Filter the listing for lines containing "displayed".

┌──

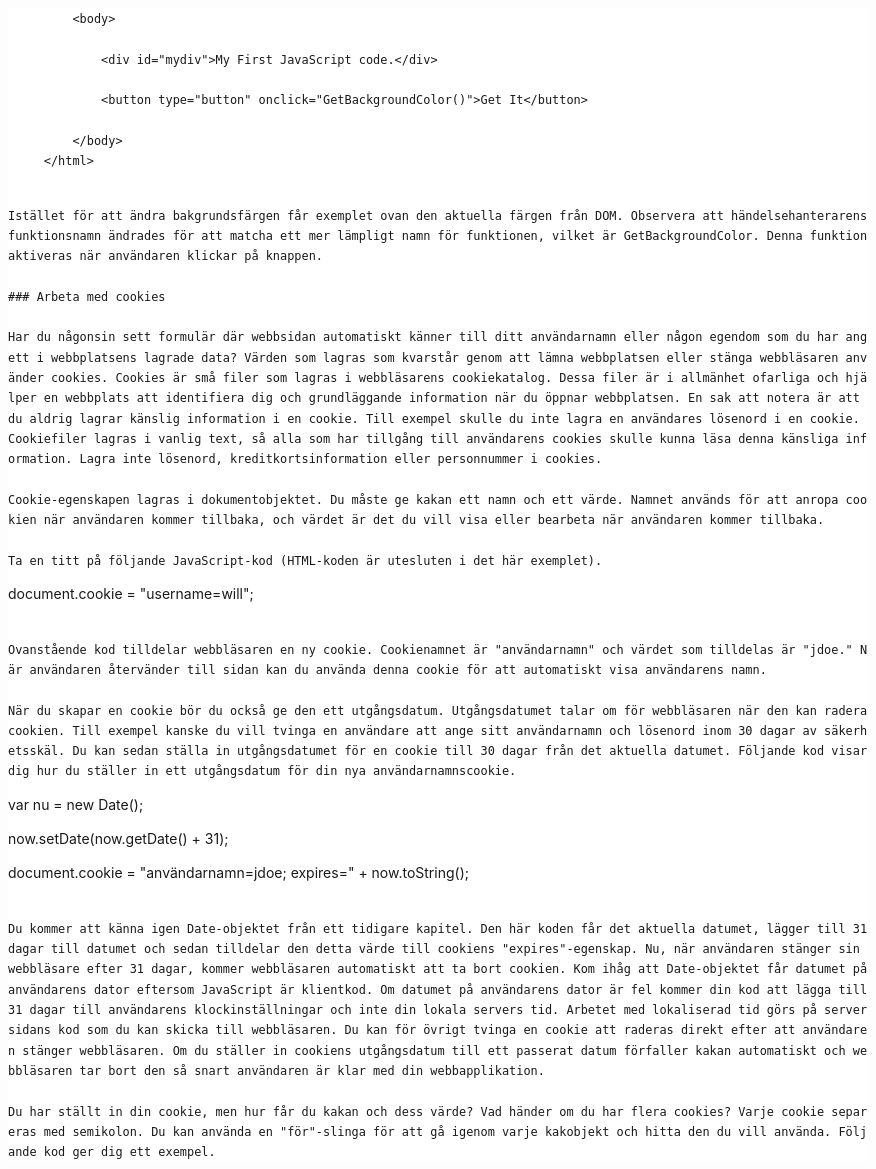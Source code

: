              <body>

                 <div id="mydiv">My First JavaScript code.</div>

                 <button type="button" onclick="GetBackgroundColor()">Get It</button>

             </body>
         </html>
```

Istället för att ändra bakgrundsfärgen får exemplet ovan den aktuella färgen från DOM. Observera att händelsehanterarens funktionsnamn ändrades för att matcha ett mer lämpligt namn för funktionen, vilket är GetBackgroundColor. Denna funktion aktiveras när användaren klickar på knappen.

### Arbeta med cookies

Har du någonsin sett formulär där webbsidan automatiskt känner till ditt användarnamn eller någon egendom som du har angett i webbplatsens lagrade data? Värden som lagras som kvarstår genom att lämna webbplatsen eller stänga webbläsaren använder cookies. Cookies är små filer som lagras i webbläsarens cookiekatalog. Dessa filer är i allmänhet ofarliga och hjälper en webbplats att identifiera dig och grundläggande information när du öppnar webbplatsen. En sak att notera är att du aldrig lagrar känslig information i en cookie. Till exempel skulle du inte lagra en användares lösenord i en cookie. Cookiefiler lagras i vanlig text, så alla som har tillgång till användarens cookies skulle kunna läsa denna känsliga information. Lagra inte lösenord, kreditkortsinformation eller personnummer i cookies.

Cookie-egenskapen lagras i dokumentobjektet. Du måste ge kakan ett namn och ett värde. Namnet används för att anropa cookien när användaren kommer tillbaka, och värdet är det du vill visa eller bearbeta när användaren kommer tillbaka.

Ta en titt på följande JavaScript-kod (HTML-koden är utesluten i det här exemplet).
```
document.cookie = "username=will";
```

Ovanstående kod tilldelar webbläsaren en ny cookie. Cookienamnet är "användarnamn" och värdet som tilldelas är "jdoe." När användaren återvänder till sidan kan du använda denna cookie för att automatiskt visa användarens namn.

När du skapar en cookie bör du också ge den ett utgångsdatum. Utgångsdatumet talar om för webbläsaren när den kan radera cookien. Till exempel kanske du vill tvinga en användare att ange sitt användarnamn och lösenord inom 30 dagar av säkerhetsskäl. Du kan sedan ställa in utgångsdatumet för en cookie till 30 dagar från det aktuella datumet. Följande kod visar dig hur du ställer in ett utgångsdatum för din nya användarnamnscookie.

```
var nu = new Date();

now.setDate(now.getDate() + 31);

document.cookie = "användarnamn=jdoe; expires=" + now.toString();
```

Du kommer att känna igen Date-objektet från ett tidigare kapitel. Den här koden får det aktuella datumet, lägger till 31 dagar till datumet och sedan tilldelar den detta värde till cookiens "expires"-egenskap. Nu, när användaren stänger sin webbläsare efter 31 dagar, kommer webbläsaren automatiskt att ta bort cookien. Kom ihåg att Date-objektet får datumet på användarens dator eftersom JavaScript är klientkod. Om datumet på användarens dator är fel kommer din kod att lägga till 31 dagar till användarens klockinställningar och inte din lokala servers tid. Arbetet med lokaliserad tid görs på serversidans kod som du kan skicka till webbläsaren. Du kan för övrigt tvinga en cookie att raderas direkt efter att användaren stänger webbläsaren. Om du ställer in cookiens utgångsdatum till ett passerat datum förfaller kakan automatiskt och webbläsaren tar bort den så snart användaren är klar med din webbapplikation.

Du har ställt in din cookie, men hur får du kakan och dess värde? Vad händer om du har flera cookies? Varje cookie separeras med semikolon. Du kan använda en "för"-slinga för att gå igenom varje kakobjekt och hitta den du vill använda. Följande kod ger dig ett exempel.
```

└──
┌──

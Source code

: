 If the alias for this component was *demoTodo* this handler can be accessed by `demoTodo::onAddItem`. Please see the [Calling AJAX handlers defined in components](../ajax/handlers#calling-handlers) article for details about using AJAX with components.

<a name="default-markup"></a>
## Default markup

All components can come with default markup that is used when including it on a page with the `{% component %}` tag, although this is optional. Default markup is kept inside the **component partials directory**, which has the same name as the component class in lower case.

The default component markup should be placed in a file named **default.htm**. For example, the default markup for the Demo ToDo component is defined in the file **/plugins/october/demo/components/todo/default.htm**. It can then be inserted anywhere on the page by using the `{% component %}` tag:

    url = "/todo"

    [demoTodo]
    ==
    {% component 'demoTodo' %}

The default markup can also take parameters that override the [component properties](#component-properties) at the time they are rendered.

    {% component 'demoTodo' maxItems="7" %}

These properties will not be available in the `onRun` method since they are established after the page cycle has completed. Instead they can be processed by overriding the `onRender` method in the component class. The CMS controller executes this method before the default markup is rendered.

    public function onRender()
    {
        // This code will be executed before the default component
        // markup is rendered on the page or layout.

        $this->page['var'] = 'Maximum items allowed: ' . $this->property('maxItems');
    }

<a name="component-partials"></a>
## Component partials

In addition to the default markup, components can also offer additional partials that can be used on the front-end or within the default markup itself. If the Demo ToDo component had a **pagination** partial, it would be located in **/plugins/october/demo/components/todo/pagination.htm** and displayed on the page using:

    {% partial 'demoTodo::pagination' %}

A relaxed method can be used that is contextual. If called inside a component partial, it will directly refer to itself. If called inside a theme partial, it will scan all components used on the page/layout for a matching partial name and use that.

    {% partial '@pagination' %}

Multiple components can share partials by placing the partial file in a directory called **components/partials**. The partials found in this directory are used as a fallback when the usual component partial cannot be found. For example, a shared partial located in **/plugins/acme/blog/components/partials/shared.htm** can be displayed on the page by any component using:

└──

§ Written response
In addition to the default markup, components can also offer additional partials that can be used on the front-end or within the default markup itself. If the Demo ToDo component had a **pagination** partial, it would be located in **/plugins/october/demo/components/todo/pagination.htm** and displayed on the page using:
Multiple components can share partials by placing the partial file in a directory called **components/partials**. The partials found in this directory are used as a fallback when the usual component partial cannot be found. For example, a shared partial located in **/plugins/acme/blog/components/partials/shared.htm** can be displayed on the page by any component using:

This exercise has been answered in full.